Los tres son representantes de un sector de la disidencia cubana que no ve con buenos ojos el giro político de la Administración del presidente Barack Obama hacia Cuba, aunque sí existe dentro de la resistencia al régimen castrista un grupo que se ha posicionado a favor del aperturismo.

Traición a la libertad

Antúnez insistió ante los legisladores en que Washington no puede decidir ni interferir de manera unilateral en las condiciones para lograr la libertad de los ciudadanos de la isla y reiteró que “solo” piden que se les reconozca y no se les ignore.

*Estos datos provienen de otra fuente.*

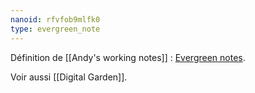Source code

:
 ```yaml
---
nanoid: rfvfob9mlfk0
type: evergreen_note
---
```

Définition de [[Andy's working notes]] : [Evergreen notes](https://notes.andymatuschak.org/Evergreen_notes).

Voir aussi [[Digital Garden]].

“Estos acuerdos son considerados por un segmento vital de la resistencia cubana como una traición a la aspiración de libertad del pueblo cubano. Son inaceptables para nosotros. Los principios y el derecho a la libertad de un país no son propiedad de ningún Gobierno, por poderoso o influyente que sea”, reiteró el activista.

Antúnez subrayó ante los legisladores que el esfuerzo internacional anunciado por los dos países para “dotar de algún tipo de evolución” al régimen del presidente Raúl Castro, solo contribuye a respaldar un “fraude”.

“Esta idea es simplemente una farsa promovida por el régimen de Castro con el fin de perpetuarse en el poder. La dictadura de Castro no puede ser reformada, está basada en el rechazo a los valores democráticos y a todo lo que estos representan”, agregó.

Modelo chino

“Esto significa la legalización de partidos políticos independientes y sindicatos, elecciones libres bajo supervisión internacional, y que los hermanos Castro se apartaran del poder político, ya que han pasado décadas asfixiando al pueblo cubano. Solo esto puede llevar a la normalización de las relaciones entre EE.UU. y Cuba”, concluyó Antúnez.

Por su parte, la activista Berta Soler reivindicó la prioridad de la restitución de los derechos de los ciudadanos en la isla a la apertura económica, y adujo que el Gobierno de Raúl Castro solo pretende emular el sistema chino.

El Gobierno cubano “busca el mismo modelo que China, busca oxígeno –aseveró--. Lo que quiere es un sistema económico capitalista y un sistema político comunista. Llevamos más de 50 años y no podemos tolerar esto. Primero, derechos humanos. Y después, economía”.

Asimismo, Sara Fonseca, miembro también de las Damas de Blanco y refugiada política en EE.UU., aseguró que terminar el embargo estadounidense hacia la isla solo “beneficiará al régimen de Castro”.